*PROVIDED ENTRIES*
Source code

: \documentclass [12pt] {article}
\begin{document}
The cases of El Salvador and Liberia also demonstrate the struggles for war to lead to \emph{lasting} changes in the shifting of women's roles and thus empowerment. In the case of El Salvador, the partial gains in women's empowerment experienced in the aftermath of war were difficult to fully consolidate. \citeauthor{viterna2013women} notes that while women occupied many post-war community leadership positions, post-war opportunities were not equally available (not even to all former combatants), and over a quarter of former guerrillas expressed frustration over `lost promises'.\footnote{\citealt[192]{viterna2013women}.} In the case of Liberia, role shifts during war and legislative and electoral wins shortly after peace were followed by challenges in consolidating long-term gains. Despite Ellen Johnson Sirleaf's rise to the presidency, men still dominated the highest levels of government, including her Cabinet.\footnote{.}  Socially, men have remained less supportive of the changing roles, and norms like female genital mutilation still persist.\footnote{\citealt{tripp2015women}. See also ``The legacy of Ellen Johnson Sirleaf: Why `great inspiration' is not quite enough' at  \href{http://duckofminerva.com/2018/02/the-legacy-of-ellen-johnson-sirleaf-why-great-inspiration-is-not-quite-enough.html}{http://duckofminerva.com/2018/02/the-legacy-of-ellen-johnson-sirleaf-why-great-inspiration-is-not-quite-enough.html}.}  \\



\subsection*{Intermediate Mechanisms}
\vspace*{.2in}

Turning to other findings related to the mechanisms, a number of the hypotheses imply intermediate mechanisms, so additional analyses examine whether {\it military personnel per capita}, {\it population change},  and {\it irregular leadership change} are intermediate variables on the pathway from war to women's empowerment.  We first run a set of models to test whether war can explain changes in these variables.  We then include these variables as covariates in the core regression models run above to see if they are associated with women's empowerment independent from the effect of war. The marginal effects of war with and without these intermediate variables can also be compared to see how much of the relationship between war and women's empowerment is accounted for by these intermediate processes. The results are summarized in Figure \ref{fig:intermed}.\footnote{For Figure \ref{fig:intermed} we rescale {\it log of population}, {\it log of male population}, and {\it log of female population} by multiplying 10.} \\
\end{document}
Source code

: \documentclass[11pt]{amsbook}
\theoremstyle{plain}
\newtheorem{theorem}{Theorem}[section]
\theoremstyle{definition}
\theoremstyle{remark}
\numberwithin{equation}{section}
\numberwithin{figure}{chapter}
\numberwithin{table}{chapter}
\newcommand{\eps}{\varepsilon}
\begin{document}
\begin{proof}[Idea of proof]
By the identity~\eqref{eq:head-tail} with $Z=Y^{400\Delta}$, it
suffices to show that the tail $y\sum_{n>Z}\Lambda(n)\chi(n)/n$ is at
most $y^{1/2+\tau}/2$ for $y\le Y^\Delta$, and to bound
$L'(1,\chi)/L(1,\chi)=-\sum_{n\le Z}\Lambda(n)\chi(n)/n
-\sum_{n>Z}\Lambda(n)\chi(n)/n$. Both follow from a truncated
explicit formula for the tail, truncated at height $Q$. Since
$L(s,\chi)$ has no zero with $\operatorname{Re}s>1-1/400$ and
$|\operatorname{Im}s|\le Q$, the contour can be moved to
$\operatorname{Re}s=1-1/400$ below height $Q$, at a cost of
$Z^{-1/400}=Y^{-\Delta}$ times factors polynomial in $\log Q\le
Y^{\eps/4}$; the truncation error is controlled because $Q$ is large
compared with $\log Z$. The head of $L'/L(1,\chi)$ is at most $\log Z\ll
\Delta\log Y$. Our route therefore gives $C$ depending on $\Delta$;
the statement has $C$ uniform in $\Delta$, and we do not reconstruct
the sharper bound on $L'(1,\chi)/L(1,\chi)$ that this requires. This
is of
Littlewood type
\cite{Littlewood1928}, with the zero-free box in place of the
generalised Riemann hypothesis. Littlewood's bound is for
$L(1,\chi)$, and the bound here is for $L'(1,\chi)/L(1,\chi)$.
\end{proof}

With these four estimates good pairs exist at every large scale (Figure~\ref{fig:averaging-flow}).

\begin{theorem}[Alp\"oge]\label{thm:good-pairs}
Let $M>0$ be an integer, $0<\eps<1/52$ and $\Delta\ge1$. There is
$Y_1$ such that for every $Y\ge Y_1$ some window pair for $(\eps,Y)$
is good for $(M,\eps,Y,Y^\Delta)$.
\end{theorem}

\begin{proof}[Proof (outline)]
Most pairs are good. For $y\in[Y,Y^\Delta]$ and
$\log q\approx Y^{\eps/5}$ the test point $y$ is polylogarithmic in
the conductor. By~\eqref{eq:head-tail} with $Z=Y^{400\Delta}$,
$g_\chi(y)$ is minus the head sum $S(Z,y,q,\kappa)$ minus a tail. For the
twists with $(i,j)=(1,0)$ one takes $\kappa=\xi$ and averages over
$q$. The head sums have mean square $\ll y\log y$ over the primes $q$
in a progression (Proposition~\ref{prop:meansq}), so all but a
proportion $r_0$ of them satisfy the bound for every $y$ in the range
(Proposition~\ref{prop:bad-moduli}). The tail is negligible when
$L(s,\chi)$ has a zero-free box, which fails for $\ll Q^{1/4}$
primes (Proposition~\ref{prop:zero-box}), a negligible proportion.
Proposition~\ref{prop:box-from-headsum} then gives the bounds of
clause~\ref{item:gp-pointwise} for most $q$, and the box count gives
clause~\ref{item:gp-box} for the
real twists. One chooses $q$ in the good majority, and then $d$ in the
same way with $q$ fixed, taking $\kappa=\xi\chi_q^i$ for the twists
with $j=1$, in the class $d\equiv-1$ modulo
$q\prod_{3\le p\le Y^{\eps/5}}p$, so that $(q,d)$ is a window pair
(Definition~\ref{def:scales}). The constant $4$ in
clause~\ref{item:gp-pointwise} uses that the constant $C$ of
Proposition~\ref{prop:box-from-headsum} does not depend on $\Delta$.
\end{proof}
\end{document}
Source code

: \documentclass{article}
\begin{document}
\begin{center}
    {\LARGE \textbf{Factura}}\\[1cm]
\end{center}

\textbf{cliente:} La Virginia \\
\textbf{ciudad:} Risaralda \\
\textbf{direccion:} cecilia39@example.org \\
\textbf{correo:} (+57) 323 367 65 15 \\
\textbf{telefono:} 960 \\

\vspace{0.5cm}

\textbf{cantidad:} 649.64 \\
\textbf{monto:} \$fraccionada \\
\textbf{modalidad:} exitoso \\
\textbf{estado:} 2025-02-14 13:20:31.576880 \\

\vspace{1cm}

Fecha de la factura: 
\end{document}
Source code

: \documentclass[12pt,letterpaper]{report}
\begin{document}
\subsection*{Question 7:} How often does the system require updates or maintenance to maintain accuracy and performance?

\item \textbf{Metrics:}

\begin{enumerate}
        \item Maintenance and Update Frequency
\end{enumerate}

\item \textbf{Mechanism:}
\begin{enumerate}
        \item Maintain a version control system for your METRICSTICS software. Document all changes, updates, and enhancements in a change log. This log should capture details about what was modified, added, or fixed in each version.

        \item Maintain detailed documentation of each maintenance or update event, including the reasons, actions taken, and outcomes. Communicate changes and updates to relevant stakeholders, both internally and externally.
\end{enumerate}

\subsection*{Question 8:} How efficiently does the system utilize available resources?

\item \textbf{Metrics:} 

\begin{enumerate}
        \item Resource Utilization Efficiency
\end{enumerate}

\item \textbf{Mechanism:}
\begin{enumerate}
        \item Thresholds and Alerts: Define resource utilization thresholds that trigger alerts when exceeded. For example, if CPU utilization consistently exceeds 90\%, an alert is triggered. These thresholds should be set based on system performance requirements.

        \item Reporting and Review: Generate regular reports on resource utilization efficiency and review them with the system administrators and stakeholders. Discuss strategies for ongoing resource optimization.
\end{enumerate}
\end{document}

*WORK TO COMPLETE*
Return only the lines of the records in which the string "primes" appears.

*TASK RESPONSE*
$q$. The head sums have mean square $\ll y\log y$ over the primes $q$
primes (Proposition~\ref{prop:zero-box}), a negligible proportion.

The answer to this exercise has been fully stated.